Your goal: Reproduce the records exactly through the line with "Überprüfung der Code".

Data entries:
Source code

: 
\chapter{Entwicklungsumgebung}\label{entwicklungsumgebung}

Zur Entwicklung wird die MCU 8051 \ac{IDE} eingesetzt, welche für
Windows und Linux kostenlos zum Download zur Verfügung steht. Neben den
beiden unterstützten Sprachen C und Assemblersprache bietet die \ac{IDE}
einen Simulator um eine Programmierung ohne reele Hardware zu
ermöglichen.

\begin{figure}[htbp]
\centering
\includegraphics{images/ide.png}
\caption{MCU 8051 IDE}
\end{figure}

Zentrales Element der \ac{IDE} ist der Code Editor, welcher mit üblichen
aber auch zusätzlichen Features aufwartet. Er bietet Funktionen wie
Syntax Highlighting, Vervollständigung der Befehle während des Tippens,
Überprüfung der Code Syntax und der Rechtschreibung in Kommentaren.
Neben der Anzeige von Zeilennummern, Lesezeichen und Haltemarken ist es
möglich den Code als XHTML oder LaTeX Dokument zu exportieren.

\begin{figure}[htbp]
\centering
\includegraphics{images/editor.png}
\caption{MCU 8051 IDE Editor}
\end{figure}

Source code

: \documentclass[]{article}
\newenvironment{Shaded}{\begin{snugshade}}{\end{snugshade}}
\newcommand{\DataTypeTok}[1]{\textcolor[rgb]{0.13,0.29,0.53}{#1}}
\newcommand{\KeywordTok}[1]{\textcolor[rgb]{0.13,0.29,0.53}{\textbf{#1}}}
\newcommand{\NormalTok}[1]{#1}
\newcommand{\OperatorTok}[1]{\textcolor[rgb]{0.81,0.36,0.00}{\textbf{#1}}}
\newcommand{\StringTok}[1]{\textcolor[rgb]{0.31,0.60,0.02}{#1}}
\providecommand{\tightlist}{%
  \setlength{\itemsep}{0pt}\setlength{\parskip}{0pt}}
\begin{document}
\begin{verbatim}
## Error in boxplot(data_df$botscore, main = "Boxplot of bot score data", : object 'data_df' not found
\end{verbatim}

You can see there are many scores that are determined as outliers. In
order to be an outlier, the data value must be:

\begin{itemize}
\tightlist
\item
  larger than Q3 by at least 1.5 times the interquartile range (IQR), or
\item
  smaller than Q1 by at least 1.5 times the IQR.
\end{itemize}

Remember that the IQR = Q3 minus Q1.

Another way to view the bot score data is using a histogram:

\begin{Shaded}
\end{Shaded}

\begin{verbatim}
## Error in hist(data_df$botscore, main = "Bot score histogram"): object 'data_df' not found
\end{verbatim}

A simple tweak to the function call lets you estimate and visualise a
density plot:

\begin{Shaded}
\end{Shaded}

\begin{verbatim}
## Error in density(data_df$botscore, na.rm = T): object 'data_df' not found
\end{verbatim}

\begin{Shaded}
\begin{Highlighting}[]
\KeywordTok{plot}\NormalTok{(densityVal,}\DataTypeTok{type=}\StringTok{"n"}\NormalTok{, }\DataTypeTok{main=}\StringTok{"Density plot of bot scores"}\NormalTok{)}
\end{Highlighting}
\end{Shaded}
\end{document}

Result for this exercise:
Source code

: 
\chapter{Entwicklungsumgebung}\label{entwicklungsumgebung}

Zur Entwicklung wird die MCU 8051 \ac{IDE} eingesetzt, welche für
Windows und Linux kostenlos zum Download zur Verfügung steht. Neben den
beiden unterstützten Sprachen C und Assemblersprache bietet die \ac{IDE}
einen Simulator um eine Programmierung ohne reele Hardware zu
ermöglichen.

\begin{figure}[htbp]
\centering
\includegraphics{images/ide.png}
\caption{MCU 8051 IDE}
\end{figure}

Zentrales Element der \ac{IDE} ist der Code Editor, welcher mit üblichen
aber auch zusätzlichen Features aufwartet. Er bietet Funktionen wie
Syntax Highlighting, Vervollständigung der Befehle während des Tippens,
Überprüfung der Code Syntax und der Rechtschreibung in Kommentaren.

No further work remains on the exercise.